** WORK TO COMPLETE **
Give back exactly the stretch of data below from the line holding "to make assumptions" through the line holding "set does not", both ends included, and leave the remaining lines out.

** EXTRACTED MATERIAL **

=-=-=-=-=

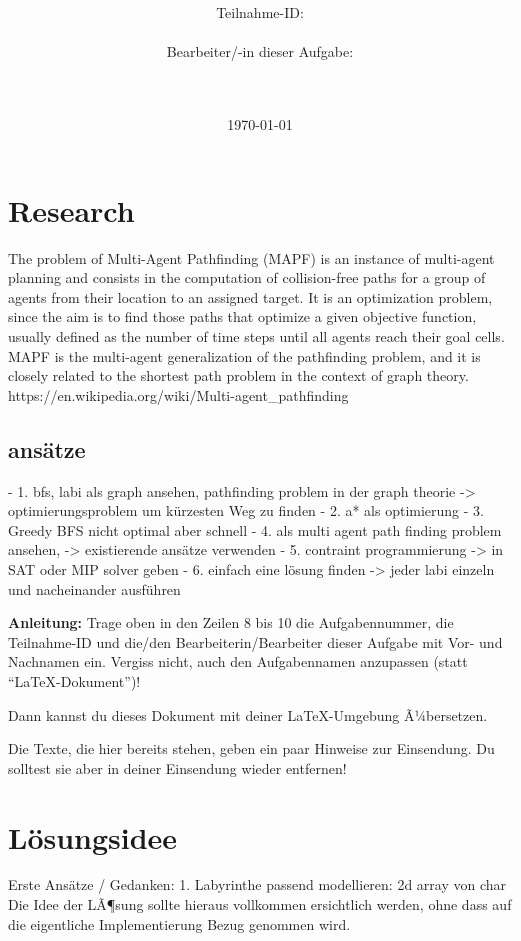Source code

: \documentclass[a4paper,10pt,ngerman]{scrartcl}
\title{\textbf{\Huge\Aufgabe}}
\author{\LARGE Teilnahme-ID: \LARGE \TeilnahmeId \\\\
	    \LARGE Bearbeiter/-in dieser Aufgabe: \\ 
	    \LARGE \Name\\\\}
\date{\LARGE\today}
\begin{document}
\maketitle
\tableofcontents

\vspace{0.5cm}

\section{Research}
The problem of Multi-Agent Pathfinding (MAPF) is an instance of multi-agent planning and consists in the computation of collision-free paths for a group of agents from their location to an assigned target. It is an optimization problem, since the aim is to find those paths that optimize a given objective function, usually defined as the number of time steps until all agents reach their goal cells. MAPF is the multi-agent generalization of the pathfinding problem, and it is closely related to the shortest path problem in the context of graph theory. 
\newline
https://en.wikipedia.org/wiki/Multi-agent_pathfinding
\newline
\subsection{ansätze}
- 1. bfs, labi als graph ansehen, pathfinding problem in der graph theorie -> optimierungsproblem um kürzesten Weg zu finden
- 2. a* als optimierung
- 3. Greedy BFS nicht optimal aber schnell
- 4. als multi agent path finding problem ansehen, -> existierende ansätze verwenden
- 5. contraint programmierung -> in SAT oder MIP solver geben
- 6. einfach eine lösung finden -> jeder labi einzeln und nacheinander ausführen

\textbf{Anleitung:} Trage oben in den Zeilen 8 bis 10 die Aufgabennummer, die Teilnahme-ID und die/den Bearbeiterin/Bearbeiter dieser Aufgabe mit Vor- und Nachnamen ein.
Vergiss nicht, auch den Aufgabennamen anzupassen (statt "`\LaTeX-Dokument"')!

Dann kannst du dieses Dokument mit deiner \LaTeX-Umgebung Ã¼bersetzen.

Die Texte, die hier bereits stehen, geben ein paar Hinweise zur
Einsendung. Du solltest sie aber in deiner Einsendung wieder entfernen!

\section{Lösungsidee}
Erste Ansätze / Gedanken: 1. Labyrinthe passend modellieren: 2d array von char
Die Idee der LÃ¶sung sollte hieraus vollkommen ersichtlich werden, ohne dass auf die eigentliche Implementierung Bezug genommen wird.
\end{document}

=-=-=-=-=

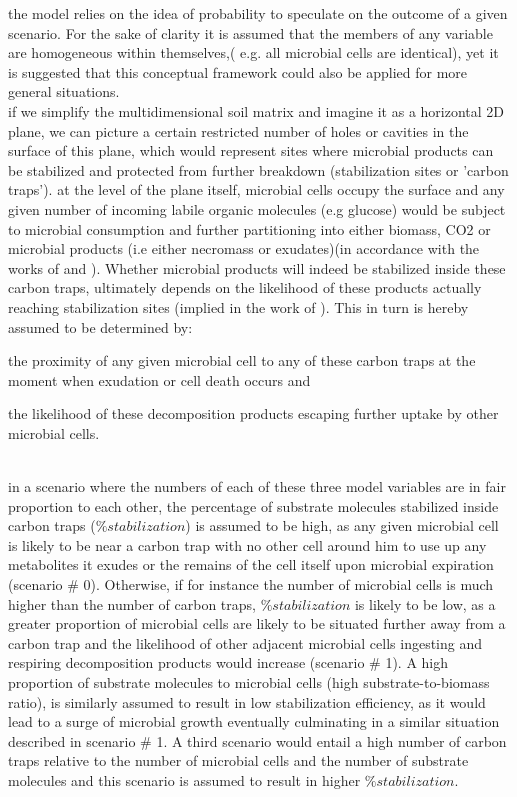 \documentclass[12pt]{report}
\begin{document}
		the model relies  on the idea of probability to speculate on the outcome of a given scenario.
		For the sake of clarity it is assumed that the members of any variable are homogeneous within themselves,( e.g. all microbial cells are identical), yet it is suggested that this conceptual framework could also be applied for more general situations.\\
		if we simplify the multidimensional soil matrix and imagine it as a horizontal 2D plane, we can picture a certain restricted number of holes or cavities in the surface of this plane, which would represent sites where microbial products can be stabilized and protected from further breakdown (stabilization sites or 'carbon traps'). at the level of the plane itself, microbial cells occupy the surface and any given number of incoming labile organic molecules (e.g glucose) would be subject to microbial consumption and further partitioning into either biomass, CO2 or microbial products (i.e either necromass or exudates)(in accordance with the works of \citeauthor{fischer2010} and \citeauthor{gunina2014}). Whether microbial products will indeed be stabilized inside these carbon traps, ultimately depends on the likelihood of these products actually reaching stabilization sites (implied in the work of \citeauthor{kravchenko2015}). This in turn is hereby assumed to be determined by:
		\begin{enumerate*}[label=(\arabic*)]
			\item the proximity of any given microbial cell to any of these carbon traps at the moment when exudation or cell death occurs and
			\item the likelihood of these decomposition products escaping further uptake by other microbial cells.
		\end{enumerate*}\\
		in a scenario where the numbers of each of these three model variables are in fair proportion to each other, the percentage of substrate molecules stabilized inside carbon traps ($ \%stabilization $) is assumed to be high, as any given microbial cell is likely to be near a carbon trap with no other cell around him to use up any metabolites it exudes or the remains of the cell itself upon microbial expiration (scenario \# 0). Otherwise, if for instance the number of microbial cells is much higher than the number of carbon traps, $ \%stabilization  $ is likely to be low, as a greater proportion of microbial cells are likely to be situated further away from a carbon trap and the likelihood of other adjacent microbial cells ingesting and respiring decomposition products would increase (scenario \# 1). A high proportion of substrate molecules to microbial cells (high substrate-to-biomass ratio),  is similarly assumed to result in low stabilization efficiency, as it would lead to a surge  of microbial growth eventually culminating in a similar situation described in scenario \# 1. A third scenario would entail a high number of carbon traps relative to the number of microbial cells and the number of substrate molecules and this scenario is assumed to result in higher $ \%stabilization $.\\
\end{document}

=-=-=-=-=

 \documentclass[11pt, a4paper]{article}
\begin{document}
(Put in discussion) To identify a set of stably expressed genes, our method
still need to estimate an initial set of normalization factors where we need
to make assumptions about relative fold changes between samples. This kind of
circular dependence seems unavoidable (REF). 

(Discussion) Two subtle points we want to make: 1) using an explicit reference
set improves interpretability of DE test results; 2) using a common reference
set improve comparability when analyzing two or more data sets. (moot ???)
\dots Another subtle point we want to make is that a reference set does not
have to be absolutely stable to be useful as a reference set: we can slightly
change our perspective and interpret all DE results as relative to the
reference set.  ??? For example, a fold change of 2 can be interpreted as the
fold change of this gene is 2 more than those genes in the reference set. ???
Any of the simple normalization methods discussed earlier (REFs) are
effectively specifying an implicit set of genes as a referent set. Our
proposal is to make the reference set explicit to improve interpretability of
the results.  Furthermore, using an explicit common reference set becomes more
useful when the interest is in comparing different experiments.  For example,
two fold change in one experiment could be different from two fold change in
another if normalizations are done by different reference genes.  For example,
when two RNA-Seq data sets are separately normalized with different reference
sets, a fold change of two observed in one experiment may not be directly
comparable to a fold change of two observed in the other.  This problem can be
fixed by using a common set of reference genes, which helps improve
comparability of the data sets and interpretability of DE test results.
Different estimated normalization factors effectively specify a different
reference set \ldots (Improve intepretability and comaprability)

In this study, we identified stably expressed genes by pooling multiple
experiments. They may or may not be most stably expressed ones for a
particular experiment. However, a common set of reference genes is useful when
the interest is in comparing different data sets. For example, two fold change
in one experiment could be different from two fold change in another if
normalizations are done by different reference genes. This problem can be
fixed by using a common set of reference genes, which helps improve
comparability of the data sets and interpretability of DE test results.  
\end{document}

=-=-=-=-=

** WRITTEN ANSWER **
to make assumptions about relative fold changes between samples. This kind of
circular dependence seems unavoidable (REF). 

(Discussion) Two subtle points we want to make: 1) using an explicit reference
set improves interpretability of DE test results; 2) using a common reference
set improve comparability when analyzing two or more data sets. (moot ???)
\dots Another subtle point we want to make is that a reference set does not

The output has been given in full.